== DATA PROVIDED ==

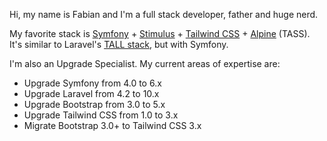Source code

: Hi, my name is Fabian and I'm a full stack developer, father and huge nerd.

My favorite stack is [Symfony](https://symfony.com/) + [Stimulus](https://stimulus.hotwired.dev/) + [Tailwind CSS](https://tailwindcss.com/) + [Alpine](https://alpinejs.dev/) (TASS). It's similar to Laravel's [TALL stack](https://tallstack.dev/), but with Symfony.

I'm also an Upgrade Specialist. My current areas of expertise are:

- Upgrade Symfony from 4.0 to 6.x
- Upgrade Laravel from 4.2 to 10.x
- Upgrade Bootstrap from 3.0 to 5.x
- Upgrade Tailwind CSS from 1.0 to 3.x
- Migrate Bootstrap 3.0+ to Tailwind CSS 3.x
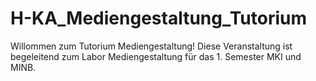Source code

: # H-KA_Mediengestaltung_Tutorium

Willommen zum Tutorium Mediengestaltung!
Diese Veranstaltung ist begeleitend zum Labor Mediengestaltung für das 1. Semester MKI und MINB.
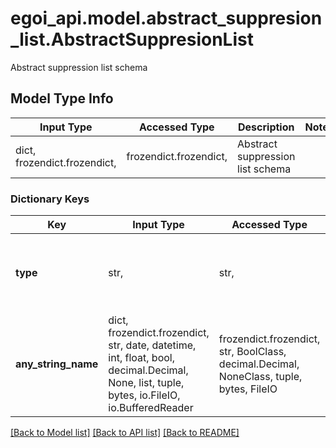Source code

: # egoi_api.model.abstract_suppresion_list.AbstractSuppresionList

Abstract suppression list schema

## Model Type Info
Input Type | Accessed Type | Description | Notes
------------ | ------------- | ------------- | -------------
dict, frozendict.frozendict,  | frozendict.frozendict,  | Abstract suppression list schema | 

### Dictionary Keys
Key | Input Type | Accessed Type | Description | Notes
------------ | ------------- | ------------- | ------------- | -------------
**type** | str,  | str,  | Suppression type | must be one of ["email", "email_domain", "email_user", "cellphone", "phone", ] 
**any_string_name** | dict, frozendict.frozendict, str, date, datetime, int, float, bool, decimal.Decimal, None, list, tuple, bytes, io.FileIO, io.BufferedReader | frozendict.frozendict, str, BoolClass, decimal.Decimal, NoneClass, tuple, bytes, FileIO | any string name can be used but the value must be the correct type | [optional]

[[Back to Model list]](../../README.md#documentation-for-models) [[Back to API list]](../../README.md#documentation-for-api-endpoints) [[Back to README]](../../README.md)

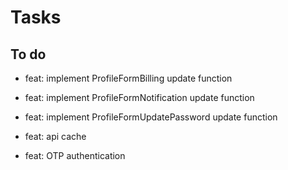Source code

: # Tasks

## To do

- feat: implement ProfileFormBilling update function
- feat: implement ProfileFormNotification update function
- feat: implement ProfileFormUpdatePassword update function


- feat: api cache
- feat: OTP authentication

===
== DATA PROVIDED ==

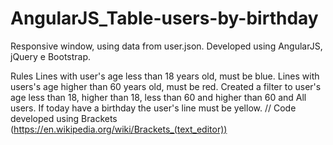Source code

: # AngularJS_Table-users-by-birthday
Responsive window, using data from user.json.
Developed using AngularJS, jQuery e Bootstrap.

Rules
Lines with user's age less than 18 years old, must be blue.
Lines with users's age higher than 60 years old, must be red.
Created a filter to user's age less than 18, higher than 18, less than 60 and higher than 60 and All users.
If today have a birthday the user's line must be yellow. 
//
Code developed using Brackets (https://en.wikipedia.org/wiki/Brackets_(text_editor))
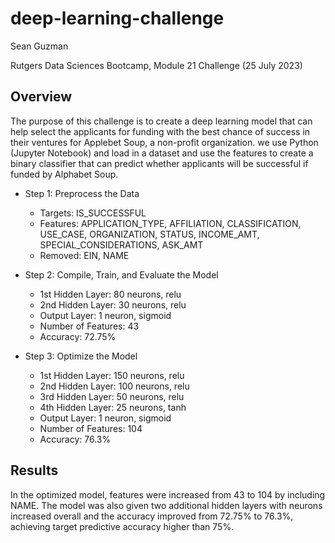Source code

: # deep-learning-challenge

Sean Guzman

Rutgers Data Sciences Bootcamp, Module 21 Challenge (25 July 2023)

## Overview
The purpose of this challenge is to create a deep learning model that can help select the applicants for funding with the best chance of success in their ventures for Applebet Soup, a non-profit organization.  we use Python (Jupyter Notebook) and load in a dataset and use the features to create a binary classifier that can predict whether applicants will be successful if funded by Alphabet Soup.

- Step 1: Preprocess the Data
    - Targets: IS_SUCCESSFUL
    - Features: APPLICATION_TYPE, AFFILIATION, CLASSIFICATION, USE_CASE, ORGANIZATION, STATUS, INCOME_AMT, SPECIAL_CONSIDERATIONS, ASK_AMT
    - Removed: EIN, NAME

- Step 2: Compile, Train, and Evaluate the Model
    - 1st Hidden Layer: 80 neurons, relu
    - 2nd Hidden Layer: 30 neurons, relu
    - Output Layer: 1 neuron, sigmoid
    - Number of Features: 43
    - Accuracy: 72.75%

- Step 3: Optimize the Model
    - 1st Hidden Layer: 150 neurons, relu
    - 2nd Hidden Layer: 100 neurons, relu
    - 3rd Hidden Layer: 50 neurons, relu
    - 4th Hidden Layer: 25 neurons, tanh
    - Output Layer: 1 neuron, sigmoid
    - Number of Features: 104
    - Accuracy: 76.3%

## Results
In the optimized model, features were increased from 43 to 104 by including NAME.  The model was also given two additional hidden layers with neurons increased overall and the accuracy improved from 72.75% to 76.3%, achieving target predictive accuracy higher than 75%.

===

### TASK INSTRUCTIONS
Identify every line above with the string "birthday" in it. Copy those lines.

### WRITTEN REPLY
: # AngularJS_Table-users-by-birthday
If today have a birthday the user's line must be yellow. 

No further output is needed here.